Y es justo ahí en donde ocurre una tragedia: cuando recoges la memorabilia y contrastas lo que fue eso que fuiste con lo que ahora eres, cuando intentas recordar los gestos exactos de aquel día en el que no atinaste a decir lo que dirías, cuando aquello que sentiste entonces no contaba con el nombre que ahora sabes que tiene; cuando te distrajiste, pues, y tomaste el camino que te llevó hasta donde estás pero que, ahora, sabes que no habrías elegido si te hubieran dejado pasar saliva y supieras, como hoy, los colores que no pudiste describir aquel día que no sabías que habrías de recordar esta tarde frente a la luz del semáforo.
No supiste entonces que aquel trastabillo era una derrota y tampoco sabías que habría de venir por ti. Cometiste un error razonable que, incluso ahora, parece no ser tan caro pero que ya no tienes para pagar.

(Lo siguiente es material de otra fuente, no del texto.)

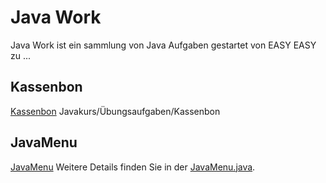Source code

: # Java Work

Java Work ist ein sammlung von Java Aufgaben gestartet von EASY EASY zu ...

## Kassenbon

[Kassenbon](https://wiki.freitagsrunde.org/Javakurs/%C3%9Cbungsaufgaben/Kassenbon) Javakurs/Übungsaufgaben/Kassenbon

## JavaMenu

[JavaMenu](https://wiki.freitagsrunde.org/Javakurs/%C3%9Cbungsaufgaben/Javamenue)
Weitere Details finden Sie in der [JavaMenu.java](src/ch/example/JavaMenu/JavaMenu.java).

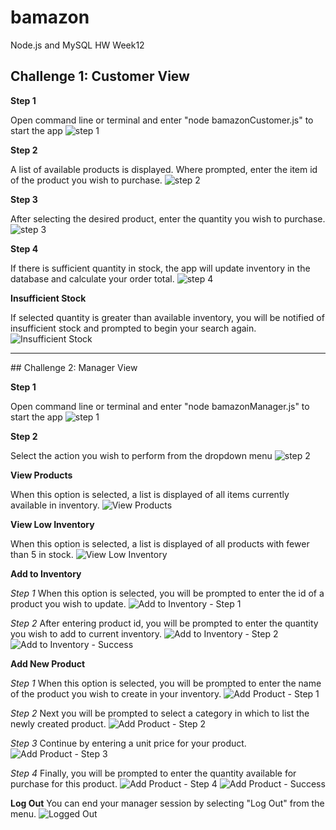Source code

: # bamazon
Node.js and MySQL HW Week12

## Challenge 1: Customer View

**Step 1** 

Open command line or terminal and enter "node bamazonCustomer.js" to start the app
![step 1](/basicImages/Step1.png)


**Step 2** 

A list of available products is displayed. Where prompted, enter the item id of the product you wish to purchase. 
![step 2](/basicImages/Step2.png)


**Step 3** 

After selecting the desired product, enter the quantity you wish to purchase. 
![step 3](/basicImages/Step3.png)


**Step 4** 

If there is sufficient quantity in stock, the app will update inventory in the database and calculate your order total. 
![step 4](/basicImages/Step4.png)


**Insufficient Stock** 

If selected quantity is greater than available inventory, you will be notified of insufficient stock and prompted to begin your search again. <br>
![Insufficient Stock](/basicImages/Error.png)

<hr>
## Challenge 2: Manager View

**Step 1**

Open command line or terminal and enter "node bamazonManager.js" to start the app
![step 1](/managerImages/Step1.png)


**Step 2** 

Select the action you wish to perform from the dropdown menu 
![step 2](/managerImages/Step2.png)


**View Products**

When this option is selected, a list is displayed of all items currently available in inventory. 
![View Products](/managerImages/view.png)


**View Low Inventory**

When this option is selected, a list is displayed of all products with fewer than 5 in stock. 
![View Low Inventory](/managerImages/low.png)


**Add to Inventory**

*Step 1*
When this option is selected, you will be prompted to enter the id of a product you wish to update. 
![Add to Inventory - Step 1](/managerImages/addInv1.png)


*Step 2*
After entering product id, you will be prompted to enter the quantity you wish to add to current inventory. 
![Add to Inventory - Step 2](/managerImages/addInv2.png)
![Add to Inventory - Success](/managerImages/addInvDone.png)


**Add New Product**

*Step 1*
When this option is selected, you will be prompted to enter the name of the product you wish to create in your inventory. 
![Add Product - Step 1](/managerImages/addProd1.png)


*Step 2*
Next you will be prompted to select a category in which to list the newly created product. 
![Add Product - Step 2](/managerImages/addProd2.png)

*Step 3*
Continue by entering a unit price for your product. 
![Add Product - Step 3](/managerImages/addProd3.png)

*Step 4*
Finally, you will be prompted to enter the quantity available for purchase for this product. 
![Add Product - Step 4](/managerImages/addProd4.png)
![Add Product - Success](/managerImages/addProdDone.png)


**Log Out**
You can end your manager session by selecting "Log Out" from the menu.
![Logged Out](/managerImages/logout.png)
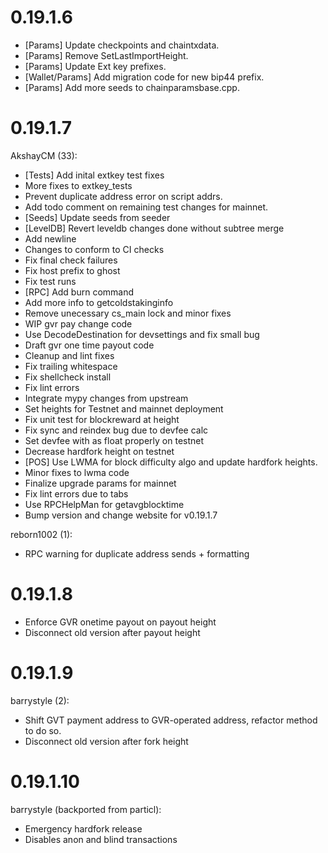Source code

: 0.19.1.6
==============

 - [Params] Update checkpoints and chaintxdata.
 - [Params] Remove SetLastImportHeight.
 - [Params] Update Ext key prefixes.
 - [Wallet/Params] Add migration code for new bip44 prefix.
 - [Params] Add more seeds to chainparamsbase.cpp.

0.19.1.7
==============
AkshayCM (33):
- [Tests] Add inital extkey test fixes
- More fixes to extkey_tests
- Prevent duplicate address error on script addrs.
- Add todo comment on remaining test changes for mainnet.
- [Seeds] Update seeds from seeder
- [LevelDB] Revert leveldb changes done without subtree merge
- Add newline
- Changes to conform to CI checks
- Fix final check failures
- Fix host prefix to ghost
- Fix test runs
- [RPC] Add burn command
- Add more info to getcoldstakinginfo
- Remove unecessary cs_main lock and minor fixes
- WIP gvr pay change code
- Use DecodeDestination for devsettings and fix small bug
- Draft gvr one time payout code
- Cleanup and lint fixes
- Fix trailing whitespace
- Fix shellcheck install
- Fix lint errors
- Integrate mypy changes from upstream
- Set heights for Testnet and mainnet deployment
- Fix unit test for blockreward at height
- Fix sync and reindex bug due to devfee calc
- Set devfee with as float properly on testnet
- Decrease hardfork height on testnet
- [POS] Use LWMA for block difficulty algo and update hardfork heights.
- Minor fixes to lwma code
- Finalize upgrade params for mainnet
- Fix lint errors due to tabs
- Use RPCHelpMan for getavgblocktime
- Bump version and change website for v0.19.1.7

reborn1002 (1):
- RPC warning for duplicate address sends + formatting

0.19.1.8
==============
- Enforce GVR onetime payout on payout height
- Disconnect old version after payout height

0.19.1.9
==============
barrystyle (2):
- Shift GVT payment address to GVR-operated address, refactor method to do so.
- Disconnect old version after fork height

0.19.1.10
==============
barrystyle (backported from particl):
- Emergency hardfork release
- Disables anon and blind transactions
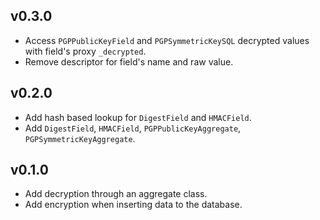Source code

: ## v0.3.0

* Access `PGPPublicKeyField`  and `PGPSymmetricKeySQL` decrypted values with
field's proxy `_decrypted`.
* Remove descriptor for field's name and raw value.

## v0.2.0

* Add hash based lookup for `DigestField` and `HMACField`.
* Add `DigestField`, `HMACField`, `PGPPublicKeyAggregate`, `PGPSymmetricKeyAggregate`.

## v0.1.0

* Add decryption through an aggregate class.
* Add encryption when inserting data to the database.
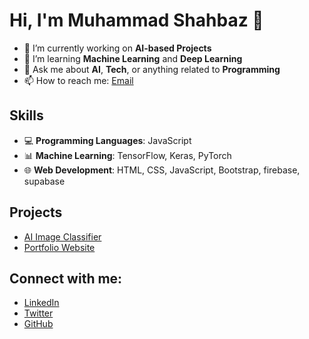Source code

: # Hi, I'm Muhammad Shahbaz 👋

- 🔭 I’m currently working on **AI-based Projects**
- 🌱 I’m learning **Machine Learning** and **Deep Learning**
- 💬 Ask me about **AI**, **Tech**, or anything related to **Programming**
- 📫 How to reach me: [Email](shahbaz94573@gmail.com)

## Skills

- 💻 **Programming Languages**: JavaScript
- 📊 **Machine Learning**: TensorFlow, Keras, PyTorch
- 🌐 **Web Development**: HTML, CSS, JavaScript, Bootstrap, firebase, supabase

## Projects

- [AI Image Classifier](https://github.com/JaffarAman/AI-Image-Classifier)
- [Portfolio Website](https://github.com/JaffarAman/Portfolio)

## Connect with me:

- [LinkedIn](https://www.linkedin.com/in/shahbaztech)
- [Twitter](https://twitter.com/shahbaz)
- [GitHub](https://github.com/shahbaz)
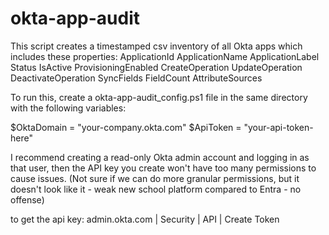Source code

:# okta-app-audit

This script creates a timestamped csv inventory of all Okta apps which includes these properties:
ApplicationId	ApplicationName	ApplicationLabel	Status	IsActive	ProvisioningEnabled	CreateOperation	UpdateOperation	DeactivateOperation	SyncFields	FieldCount	AttributeSources

To run this, create a okta-app-audit_config.ps1 file in the same directory with the following variables:

$OktaDomain = "your-company.okta.com"
$ApiToken = "your-api-token-here"


I recommend creating a read-only Okta admin account and logging in as that user, then the API key you create won't have too many permissions to cause issues.  (Not sure if we can do more granular permissions, but it doesn't look like it - weak new school platform compared to Entra - no offense)

to get the api key: admin.okta.com | Security | API | Create Token
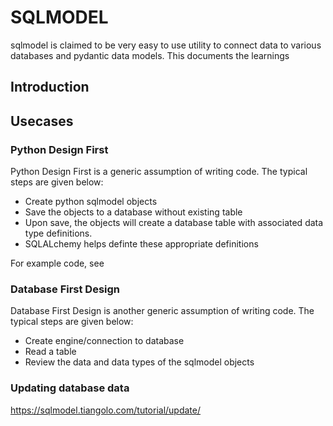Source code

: # SQLMODEL

sqlmodel is claimed to be very easy to use utility to connect data to various databases and pydantic data models. This documents the learnings

##	Introduction


## Usecases

### Python Design First

Python Design First is a generic assumption of writing code. The typical steps are given below:
- Create python sqlmodel objects
- Save the objects to a database without existing table
- Upon save, the objects will create a database table with associated data type definitions. 
- SQLALchemy helps definte these appropriate definitions

For example code, see 

### Database First Design

Database First Design is another generic assumption of writing code. The typical steps are given below:
- Create engine/connection to database
- Read a table
- Review the data and data types of the sqlmodel objects

### Updating database data

https://sqlmodel.tiangolo.com/tutorial/update/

Si eres decente contigo, podrás llegar, desde ciertas rutas, a entender que aquello no fue un error sino un cabo, un recuerdo mal contado. Elegiste hoy desde donde estabas y ni mal ni bien. Normal, lo de todos, lo que hay.
Pero aprietas la boca, tienes esa costumbre, y antes de quitar el clutch vuelves a castigarte porque desde ahí, desde las palabras que ya no dices, piensas sin certidumbre que quizás la vida que querías se quedó colgada del árbol que no escalaste cuando te espantaban las alturas, que la vida que querías se te cayó de la mano cuando dudaste con cuánta fuerza tomarla, que la vida que querías se te fue del paisaje cuando asomaste los ojos por encima del horizonte pensando que algo brillaba allá adelante. Pensando.
Ésa es la derrota de la batalla que no luchaste, Ése es el error que cometiste un día sin saberlo, sin creer incluso ahora que aquello fue un desacierto; esa es la tragedia que no vas a poder contarle a nadie.
No un gigante que te aplasta, sino una tara crónica con la que habrás de vivir hasta que ya no puedas. Un reproche que habrás de hacerte de vez en vez con la luz apagada, un pacto de silencio con tu propio corazón.
Desde ahí, sabrás que cada uno de tus pasos va en una dirección incorrecta porque no viraste donde debías virar. Nomás tú sabes dónde. Todos sabemos nuestro propio dónde.
Y aunque en cada día de tus días de hoy amanece en punto a la hora de la luz; tú sabes, como todos, que vives la vida que se puede y no aquella que querías.